==== Supplied records ====
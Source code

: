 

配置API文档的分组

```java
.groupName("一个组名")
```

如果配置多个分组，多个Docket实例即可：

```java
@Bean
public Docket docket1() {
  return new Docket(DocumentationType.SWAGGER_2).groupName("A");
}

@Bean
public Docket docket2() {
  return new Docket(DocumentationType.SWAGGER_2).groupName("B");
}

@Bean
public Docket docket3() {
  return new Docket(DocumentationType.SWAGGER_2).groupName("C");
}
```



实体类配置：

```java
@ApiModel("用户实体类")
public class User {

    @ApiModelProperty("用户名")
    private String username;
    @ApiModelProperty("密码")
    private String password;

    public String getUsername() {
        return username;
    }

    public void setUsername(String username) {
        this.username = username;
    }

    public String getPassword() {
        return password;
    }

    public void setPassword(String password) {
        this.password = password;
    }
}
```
====
==== Supplied records ====
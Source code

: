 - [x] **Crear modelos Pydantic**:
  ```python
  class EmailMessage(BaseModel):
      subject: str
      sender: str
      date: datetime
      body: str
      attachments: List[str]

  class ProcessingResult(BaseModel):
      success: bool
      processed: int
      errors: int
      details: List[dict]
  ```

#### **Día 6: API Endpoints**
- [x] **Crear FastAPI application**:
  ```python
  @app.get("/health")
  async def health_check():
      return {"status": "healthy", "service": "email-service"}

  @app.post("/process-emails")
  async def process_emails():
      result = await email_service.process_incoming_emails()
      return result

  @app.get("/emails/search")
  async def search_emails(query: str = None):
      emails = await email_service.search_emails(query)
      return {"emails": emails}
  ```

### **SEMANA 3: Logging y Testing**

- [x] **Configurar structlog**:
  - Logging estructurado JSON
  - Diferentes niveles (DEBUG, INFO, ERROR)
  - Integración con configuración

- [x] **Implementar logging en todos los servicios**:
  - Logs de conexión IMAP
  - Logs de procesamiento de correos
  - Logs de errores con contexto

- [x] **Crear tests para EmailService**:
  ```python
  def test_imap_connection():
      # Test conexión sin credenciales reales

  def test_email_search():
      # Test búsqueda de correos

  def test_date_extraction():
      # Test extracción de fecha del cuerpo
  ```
====
==== Supplied records ====
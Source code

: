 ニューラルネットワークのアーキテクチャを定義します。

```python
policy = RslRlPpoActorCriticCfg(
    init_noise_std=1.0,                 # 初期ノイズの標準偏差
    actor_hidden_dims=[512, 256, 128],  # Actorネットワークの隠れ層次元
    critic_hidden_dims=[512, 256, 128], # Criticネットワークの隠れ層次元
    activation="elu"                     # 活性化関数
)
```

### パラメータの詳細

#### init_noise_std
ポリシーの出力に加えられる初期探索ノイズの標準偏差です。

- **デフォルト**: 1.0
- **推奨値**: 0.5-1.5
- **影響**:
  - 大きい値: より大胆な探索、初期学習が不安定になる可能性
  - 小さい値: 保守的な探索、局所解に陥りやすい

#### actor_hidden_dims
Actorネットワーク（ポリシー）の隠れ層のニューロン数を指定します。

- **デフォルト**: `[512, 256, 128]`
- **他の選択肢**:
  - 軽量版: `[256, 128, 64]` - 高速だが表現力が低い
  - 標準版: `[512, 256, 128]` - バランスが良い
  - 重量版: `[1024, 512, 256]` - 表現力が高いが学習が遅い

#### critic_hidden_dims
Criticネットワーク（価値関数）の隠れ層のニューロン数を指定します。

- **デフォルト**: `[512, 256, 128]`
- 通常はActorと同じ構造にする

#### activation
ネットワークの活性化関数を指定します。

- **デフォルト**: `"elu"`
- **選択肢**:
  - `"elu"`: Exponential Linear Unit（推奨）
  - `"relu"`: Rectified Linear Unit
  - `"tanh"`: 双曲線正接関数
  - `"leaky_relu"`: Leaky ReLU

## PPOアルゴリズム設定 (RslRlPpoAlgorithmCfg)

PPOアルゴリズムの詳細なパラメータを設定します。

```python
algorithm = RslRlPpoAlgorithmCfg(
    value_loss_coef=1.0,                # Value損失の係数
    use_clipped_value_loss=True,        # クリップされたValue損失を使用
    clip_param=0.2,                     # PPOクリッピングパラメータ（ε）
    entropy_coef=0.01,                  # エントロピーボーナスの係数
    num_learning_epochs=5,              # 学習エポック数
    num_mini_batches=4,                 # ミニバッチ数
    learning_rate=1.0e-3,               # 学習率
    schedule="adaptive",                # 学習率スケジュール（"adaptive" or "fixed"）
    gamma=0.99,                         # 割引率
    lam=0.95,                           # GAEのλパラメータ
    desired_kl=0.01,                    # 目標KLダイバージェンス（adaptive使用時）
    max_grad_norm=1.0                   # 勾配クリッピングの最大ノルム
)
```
====
Try it: Each line in the records above with "デフォルト" must be returned.

Reply:
- **デフォルト**: 1.0
- **デフォルト**: `[512, 256, 128]`
- **デフォルト**: `[512, 256, 128]`
- **デフォルト**: `"elu"`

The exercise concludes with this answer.